In any economic environment, some entrepreneurs opt to bootstrap, building on customer contracts, bank loans, or government grants. But two dynamics are combining to promote even more bootstrapping than usual.

First is the near-paralyzed state of many established Massachusetts venture firms.

“The whole industry seems to be licking its wounds right now,” says Sam Levine, chief executive of Intellireach, an e-mail management software firm in Dedham. “When we’d talk to venture capitalists and ask how many investments they made last year, there would usually be a long pause. They’ve been looking to shore up existing investments in their portfolio, and they’ve been concerned about the flight of their limited partners.” (Limited partners are the institutions, like pension funds, that supply venture capital firms with money to manage.)

Second: When venture capitalists do make an initial investment in a technology company, these days they prefer that the company is more mature.

“A typical start-up now may be a half-dozen people with a prototype or beta product, and even a few customers,” says Chip Hazard, a partner at IDG Ventures in Boston. “They’re much further along than they were in the boom, when it might’ve been two guys and a deck of slides.”

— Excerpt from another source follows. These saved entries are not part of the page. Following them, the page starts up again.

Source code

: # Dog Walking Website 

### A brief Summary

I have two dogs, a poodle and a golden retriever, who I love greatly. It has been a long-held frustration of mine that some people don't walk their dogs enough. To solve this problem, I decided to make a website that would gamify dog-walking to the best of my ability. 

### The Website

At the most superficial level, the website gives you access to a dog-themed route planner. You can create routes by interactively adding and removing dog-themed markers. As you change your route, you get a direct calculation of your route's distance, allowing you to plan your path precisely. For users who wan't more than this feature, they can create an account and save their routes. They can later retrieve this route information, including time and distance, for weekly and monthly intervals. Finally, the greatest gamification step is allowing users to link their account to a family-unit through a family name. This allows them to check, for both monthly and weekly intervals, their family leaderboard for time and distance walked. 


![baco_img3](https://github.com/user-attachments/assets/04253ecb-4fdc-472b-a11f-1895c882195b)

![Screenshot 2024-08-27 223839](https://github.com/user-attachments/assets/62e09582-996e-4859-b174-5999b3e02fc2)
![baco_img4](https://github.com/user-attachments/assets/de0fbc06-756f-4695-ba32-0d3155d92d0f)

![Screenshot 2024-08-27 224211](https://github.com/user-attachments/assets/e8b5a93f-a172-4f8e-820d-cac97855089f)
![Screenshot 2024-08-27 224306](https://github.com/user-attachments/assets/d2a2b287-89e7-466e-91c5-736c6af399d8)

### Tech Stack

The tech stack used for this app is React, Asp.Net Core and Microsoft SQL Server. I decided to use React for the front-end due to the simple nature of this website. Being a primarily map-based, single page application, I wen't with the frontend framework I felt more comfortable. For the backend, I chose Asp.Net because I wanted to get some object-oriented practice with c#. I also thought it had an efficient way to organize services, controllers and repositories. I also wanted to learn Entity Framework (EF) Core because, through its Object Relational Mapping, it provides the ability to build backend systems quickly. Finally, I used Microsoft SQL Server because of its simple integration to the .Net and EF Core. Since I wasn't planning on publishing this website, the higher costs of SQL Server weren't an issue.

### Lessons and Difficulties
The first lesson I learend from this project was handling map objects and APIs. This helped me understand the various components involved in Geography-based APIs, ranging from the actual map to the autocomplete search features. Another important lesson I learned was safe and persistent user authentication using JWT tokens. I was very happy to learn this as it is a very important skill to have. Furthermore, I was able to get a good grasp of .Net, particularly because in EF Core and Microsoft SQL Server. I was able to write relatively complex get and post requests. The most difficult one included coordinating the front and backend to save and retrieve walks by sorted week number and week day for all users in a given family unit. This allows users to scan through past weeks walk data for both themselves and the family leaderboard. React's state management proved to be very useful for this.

Entrepreneurs have a litany of reasons to explain why they’re eschewing venture capital.

For Brian McKernan, chief executive of Agencourt Bioscience Corp. in Beverly, one reason is excessive oversight. McKernan talked to one prospective investor who demanded he hold a board meeting every four weeks. “I said, `My God, I’m supposed to be running a company.’ Preparing for a monthly board meeting would’ve turned into a major chore.”

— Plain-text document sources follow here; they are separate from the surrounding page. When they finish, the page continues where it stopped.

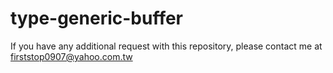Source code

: # type-generic-buffer

If you have any additional request with this repository, please contact me at firststop0907@yahoo.com.tw
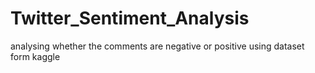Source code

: # Twitter_Sentiment_Analysis
analysing whether the comments are negative or positive using dataset form kaggle
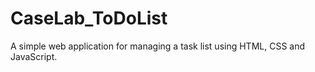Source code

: # CaseLab_ToDoList
A simple web application for managing a task list using HTML, CSS and JavaScript.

Agencourt, which sells products that help pharmaceutical companies purify DNA as part of the drug-discovery process, instead raised $5 million of individual “angel” investors and a corporate partner.

Oddly, McKernan says that many investors wanted to hand him too much money.

“Smaller deals aren’t as efficient,” for venture firms, he explains, because each portfolio company requires about the same amount of the firm’s time. “They wanted to put in 10 or 15 million, and when that kind of money’s in the bank, you tend to spend it. We just didn’t need that much.”